The Diocese of Eldoret was erected from Nakuru diocese in January 1983, and has since been split twice: to create Kitale in 1997 and Kapsabet in 2015.

===Bishops of Eldoret===
- 5 June 1983 – 1990: Alexander Muge
- 12 January 1992 – 1997: Stephen Kewasis (became first Bishop of Kitale)
- 1997–2010: Thomas Kogo
- 9 January 2011 – present: Christopher Ruto

==Diocese of Kitale==

The Diocese of Kitale was erected from Eldoret diocese on 1 July 1997. Since 2017, Lodwar missionary area, geographically within Kitale diocese, has been under the care of a missionary bishop, suffragan to the Bishop of All Saints, the Primate of All Kenya.

===Bishops of Kitale===
- 1997–2018: Stephen Kewasis (previously Bishop of Eldoret)
  - 2017–present: Samson Tuliapus, assistant Bishop of Kapenguria
- 2018–present Emmanuel Chemengich

==Diocese of Nyahururu==

Created from the Nakuru diocese on 1 January 1998, the Diocese of Nyahururu has since been split once: to create the Maralal missionary area (now diocese) in 2009.

===Bishops of Nyahururu===
- 1998–2013: Charles Gaikia
  - Jacob Lesuuda, Bishop of Maralal
- 2013– 2023: Stephen Kabora
- 2024- present: Rtd Major Gachathi

==Diocese of Kericho==

In 2008, Kericho diocese was erected from an area of Nakuru diocese for which Sapit had been responsible as suffragan since 2004. The area had previously been the Narok missionary area of Nakuru diocese.

===Bishops of Kericho===
- 1 May 2008 – 2016: Ole Sapit (elected Primate of Kenya)
- 2016–present: Ernest Ng'eno

==Diocese of Maralal==

The Diocese was founded in 2015; it had become a missionary area in 2009, before which it was part of Nyahururu diocese. As a missionary area, it was under the care of Lesuuda (since 1 March 2009) as a suffragan of the Primate.

===Bishops of Maralal===
- 3 October 2015 – present: Jacob Lesuuda

==Lodwar Missionary Area==
Cleti Ogeto has been the suffragan bishop of All Saints' Diocese for the Lodwar Missionary Area — the Bishop of Lodwar — since before 2010. The territory now in the missionary area was previously of Kitale diocese.

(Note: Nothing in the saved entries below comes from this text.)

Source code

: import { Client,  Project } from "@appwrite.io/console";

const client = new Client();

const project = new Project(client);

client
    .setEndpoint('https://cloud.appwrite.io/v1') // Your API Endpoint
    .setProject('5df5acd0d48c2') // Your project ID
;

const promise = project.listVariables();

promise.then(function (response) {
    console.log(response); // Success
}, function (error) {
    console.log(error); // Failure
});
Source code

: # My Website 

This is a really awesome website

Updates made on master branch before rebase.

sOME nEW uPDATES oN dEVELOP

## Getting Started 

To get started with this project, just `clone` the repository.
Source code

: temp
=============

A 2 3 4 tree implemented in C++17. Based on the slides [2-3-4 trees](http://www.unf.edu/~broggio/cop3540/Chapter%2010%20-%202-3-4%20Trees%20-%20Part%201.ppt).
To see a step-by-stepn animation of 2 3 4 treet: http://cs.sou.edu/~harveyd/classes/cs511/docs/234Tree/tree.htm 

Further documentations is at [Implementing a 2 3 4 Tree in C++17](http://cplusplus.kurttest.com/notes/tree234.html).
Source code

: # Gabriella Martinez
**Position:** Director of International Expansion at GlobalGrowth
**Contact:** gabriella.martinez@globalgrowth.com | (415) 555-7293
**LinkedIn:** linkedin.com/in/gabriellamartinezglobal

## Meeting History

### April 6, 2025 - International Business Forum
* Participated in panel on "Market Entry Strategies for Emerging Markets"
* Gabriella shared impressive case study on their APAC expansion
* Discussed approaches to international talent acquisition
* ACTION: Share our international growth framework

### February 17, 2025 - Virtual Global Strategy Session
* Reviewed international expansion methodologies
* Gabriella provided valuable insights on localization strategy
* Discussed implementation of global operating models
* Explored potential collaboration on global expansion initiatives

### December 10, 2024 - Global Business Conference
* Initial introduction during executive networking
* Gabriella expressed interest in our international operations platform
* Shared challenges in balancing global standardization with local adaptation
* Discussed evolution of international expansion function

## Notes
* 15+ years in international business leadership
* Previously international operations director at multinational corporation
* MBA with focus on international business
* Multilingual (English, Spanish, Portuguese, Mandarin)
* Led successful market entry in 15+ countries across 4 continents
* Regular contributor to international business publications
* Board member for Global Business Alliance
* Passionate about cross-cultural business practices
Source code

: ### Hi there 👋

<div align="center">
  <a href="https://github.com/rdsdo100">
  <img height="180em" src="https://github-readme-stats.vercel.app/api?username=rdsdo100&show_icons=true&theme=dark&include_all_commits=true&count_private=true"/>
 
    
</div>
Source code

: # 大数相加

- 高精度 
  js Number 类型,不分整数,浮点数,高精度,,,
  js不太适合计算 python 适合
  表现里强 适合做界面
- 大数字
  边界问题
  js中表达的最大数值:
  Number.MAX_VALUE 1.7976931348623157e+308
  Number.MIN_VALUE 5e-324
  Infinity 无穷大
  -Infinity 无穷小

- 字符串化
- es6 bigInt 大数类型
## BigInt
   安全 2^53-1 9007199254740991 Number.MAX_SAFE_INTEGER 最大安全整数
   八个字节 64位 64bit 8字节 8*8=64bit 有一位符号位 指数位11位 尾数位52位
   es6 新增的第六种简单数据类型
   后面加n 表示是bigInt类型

==Baringo Missionary Area==
Musa Kamuren was consecrated a suffragan bishop of Nakuru diocese in 2015. He serves as Bishop of Baringo, which missionary area was and is part of the Diocese of Nakuru.

==Diocese of Kapsabet==

The Diocese of Kapsabet was erected on 1 January 2016 from Eldoret diocese. Its pro-cathedral is St Barnabas, Kapsabet.